GIVEN DATA:
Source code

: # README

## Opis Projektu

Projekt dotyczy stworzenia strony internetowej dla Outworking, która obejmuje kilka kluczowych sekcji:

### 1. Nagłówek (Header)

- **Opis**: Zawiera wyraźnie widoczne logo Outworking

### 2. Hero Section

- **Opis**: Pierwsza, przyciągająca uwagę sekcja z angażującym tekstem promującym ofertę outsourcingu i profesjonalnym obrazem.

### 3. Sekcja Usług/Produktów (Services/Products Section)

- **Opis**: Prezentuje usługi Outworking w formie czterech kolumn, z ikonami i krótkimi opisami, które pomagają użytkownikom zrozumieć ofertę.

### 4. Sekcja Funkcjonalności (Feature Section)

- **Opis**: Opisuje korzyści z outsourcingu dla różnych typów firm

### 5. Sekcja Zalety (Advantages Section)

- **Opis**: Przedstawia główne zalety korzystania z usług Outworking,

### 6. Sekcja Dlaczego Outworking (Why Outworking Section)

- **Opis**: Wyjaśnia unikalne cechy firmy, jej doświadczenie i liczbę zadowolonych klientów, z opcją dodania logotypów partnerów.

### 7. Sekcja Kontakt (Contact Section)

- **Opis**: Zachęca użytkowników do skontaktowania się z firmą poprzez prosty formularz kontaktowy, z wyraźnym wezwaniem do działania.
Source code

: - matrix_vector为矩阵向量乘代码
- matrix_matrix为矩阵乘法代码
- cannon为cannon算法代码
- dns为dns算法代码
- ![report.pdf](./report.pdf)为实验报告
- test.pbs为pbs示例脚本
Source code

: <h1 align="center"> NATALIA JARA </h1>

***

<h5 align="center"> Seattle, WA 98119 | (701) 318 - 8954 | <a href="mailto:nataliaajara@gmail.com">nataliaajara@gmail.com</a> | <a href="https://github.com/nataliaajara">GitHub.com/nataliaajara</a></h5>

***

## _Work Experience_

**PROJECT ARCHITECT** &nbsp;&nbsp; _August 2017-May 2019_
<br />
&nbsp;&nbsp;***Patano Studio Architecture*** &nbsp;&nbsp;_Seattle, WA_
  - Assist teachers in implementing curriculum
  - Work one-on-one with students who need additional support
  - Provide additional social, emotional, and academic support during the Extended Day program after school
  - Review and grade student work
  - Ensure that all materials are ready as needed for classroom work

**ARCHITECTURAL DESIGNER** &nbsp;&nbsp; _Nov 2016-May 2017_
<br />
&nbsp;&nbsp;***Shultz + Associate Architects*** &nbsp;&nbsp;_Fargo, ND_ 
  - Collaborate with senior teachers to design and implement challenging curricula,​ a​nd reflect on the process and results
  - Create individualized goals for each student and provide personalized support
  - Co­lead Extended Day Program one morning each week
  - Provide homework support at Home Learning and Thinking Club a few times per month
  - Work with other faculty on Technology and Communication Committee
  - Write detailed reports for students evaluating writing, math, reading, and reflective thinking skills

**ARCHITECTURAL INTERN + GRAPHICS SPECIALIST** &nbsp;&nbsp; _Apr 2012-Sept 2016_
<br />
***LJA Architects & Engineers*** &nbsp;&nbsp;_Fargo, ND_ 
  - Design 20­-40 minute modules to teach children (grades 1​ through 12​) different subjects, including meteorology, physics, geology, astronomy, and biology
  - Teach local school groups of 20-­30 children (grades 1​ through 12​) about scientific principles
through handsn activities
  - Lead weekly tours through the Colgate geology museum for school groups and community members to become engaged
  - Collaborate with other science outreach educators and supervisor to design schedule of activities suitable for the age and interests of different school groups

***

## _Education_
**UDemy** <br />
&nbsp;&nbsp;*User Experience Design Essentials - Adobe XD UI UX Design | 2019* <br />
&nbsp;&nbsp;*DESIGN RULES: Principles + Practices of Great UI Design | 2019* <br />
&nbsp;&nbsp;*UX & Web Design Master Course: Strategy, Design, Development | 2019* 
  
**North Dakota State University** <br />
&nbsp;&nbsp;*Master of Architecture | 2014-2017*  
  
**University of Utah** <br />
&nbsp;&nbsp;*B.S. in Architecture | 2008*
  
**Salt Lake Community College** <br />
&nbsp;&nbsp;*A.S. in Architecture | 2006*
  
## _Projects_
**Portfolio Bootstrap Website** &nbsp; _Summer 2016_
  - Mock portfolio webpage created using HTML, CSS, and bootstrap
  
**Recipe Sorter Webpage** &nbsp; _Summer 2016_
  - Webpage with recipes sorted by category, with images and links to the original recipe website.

BRIEF: If a line above holds the string "support", copy it out.

SOLUTION FOR THIS TASK:
  - Work one-on-one with students who need additional support
  - Provide additional social, emotional, and academic support during the Extended Day program after school
  - Create individualized goals for each student and provide personalized support
  - Provide homework support at Home Learning and Thinking Club a few times per month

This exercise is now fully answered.